Find every line below with the string "Утверждение" and pick it out.

Data entries:
━━━━━━━━━━━━━━━━━━━━
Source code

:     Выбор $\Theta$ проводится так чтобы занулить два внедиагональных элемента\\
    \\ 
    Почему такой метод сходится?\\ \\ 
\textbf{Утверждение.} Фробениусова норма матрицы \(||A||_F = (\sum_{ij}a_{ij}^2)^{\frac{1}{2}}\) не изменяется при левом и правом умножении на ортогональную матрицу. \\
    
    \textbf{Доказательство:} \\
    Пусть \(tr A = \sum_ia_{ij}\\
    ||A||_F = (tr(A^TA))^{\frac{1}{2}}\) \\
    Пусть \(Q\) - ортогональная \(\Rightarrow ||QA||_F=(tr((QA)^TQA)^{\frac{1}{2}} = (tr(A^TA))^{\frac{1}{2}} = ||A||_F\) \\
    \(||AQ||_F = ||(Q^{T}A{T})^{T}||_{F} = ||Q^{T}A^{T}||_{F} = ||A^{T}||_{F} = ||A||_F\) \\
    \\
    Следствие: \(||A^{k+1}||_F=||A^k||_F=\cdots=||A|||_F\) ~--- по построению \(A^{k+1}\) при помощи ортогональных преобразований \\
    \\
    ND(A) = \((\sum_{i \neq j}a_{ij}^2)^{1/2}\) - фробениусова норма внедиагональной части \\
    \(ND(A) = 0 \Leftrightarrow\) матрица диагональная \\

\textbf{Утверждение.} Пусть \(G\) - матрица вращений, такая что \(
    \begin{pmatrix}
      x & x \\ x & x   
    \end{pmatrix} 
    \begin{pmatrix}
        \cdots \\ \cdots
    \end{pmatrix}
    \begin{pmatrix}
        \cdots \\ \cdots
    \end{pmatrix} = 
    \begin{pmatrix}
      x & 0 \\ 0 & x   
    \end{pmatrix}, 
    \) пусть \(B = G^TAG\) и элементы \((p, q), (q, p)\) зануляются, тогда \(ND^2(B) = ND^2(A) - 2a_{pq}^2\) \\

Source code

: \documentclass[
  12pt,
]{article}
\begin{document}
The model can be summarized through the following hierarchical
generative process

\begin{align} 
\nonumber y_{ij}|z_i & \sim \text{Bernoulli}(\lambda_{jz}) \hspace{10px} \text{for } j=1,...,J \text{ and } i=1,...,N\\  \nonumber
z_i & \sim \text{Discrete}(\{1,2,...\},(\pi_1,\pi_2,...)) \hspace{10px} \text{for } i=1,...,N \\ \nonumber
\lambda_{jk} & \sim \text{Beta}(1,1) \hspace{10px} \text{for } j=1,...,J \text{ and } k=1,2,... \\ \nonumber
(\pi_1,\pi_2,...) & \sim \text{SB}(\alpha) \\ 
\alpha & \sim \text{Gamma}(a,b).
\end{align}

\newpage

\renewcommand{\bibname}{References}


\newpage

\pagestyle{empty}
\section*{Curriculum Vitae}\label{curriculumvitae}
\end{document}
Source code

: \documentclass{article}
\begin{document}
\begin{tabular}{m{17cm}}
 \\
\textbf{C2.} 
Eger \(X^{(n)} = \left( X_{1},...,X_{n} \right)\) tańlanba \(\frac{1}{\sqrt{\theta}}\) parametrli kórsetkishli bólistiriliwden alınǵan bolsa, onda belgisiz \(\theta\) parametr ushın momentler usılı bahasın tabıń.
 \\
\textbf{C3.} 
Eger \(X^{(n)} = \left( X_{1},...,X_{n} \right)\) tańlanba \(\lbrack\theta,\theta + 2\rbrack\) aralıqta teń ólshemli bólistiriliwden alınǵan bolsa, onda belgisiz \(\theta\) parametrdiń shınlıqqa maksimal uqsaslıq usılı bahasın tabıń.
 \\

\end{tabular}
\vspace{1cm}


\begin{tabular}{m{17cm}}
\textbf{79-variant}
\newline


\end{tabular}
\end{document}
━━━━━━━━━━━━━━━━━━━━
Your response →
\textbf{Утверждение.} Фробениусова норма матрицы \(||A||_F = (\sum_{ij}a_{ij}^2)^{\frac{1}{2}}\) не изменяется при левом и правом умножении на ортогональную матрицу. \\
\textbf{Утверждение.} Пусть \(G\) - матрица вращений, такая что \(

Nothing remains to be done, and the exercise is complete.